Wind energy provides just 1 percent of US electricity today, compared with about 7 percent in Germany where the government has provided steady support for the industry since the early 1990s. State laws that require utilities to purchase wind power have recently revived the US industry, and the country has led the world in wind power installations over the past two years.
The US industry remains dependent on a short-term federal tax credit that will expire at the end of this year unless Congress extends it.
“We need to fix the production tax credit uncertainty... as part of a plan to get [20 percent by 2030],“ said Daniel Kammen, director of the Renewable and Appropriate Energy Laboratory at the University of California at Berkeley.
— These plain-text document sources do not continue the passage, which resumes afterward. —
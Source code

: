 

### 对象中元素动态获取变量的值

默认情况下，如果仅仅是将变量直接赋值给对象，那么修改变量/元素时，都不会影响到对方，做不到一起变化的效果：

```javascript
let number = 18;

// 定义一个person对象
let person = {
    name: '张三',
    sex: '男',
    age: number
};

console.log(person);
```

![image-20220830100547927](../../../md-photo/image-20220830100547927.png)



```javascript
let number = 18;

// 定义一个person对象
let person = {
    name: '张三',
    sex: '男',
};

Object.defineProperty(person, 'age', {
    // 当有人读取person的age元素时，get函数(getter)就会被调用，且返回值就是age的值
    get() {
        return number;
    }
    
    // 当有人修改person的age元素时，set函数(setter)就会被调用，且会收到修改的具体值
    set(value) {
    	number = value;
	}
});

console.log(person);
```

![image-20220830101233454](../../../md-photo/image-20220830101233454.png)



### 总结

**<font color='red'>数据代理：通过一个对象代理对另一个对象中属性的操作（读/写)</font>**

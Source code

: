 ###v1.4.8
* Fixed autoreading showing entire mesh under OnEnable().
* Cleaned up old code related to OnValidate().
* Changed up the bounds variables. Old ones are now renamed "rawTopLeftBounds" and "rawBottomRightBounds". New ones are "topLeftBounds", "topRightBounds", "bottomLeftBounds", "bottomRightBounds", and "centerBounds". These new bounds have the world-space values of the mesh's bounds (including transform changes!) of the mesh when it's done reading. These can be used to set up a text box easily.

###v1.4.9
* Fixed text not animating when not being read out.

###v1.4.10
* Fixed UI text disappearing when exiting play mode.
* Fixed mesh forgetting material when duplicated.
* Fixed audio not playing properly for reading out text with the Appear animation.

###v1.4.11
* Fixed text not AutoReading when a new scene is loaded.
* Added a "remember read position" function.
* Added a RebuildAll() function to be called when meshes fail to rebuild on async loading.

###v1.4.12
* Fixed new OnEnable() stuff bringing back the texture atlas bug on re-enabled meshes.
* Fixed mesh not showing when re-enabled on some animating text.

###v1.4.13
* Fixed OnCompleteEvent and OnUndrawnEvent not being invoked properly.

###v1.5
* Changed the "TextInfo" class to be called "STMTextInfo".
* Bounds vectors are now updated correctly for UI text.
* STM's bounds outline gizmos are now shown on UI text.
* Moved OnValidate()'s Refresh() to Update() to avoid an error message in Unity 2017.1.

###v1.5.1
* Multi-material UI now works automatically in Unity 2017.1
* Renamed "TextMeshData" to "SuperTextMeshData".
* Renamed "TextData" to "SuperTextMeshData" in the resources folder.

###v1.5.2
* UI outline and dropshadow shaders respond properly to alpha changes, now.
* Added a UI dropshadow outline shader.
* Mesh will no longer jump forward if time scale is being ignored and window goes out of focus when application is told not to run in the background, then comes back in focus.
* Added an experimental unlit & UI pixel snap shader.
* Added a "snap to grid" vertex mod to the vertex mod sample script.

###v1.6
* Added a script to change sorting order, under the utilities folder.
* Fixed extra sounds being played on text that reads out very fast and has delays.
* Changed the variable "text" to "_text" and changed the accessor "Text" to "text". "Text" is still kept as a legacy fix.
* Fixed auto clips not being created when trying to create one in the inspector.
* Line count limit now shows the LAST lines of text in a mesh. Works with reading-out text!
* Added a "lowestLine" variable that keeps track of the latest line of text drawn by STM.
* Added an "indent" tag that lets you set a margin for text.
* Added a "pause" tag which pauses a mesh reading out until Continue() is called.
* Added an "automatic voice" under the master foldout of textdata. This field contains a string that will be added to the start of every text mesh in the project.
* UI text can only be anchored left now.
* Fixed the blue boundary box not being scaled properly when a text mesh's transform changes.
The new study estimates that the increase in wind generation would avoid 7.6 billion cumulative tons of the principal greenhouse gas, carbon dioxide, from being emitted--the equivalent of protecting about 48 million acres (19.4 million hectares) of forest from deforestation. This would nearly eliminate the projected increase in emissions from US power plants between now and 2030.

Comprehensive Approach
“To dramatically reduce greenhouse gas emissions and enhance our energy security, clean power generation at the gigawatt-scale will be necessary, and will require us to take a comprehensive approach,“ Karsner said in a prepared statement.
The added wind power would also avoid 4 trillion gallons of water from being consumed for electricity generation, the report estimates. Less coal-fired power results in fewer emissions of mercury and the pollutants that cause acid rain, as well.
As the price of fossil fuels continue to climb, Kammen said wind energy may end up costing less than the additional 2 percent that the report predicts. “It doesn’t include the ramp up of fossil fuel prices [which rose significantly since the study’s completion]...and we haven’t even started talking about what the price of carbon will be,“ he said. “This looks like the bargain of the century.“
“Although the 20 percent wind scenario sounds ambitious, the industry has actually grown faster over the past year than assumed in the study’s scenario, says Worldwatch Institute president Christopher Flavin.
“Wind power is going to be a huge part of the country’s energy future.“ Worldwatch senior researcher Janet Sawin was a member of the study’s steering committee and helped author a policy chapter that was later removed from the report.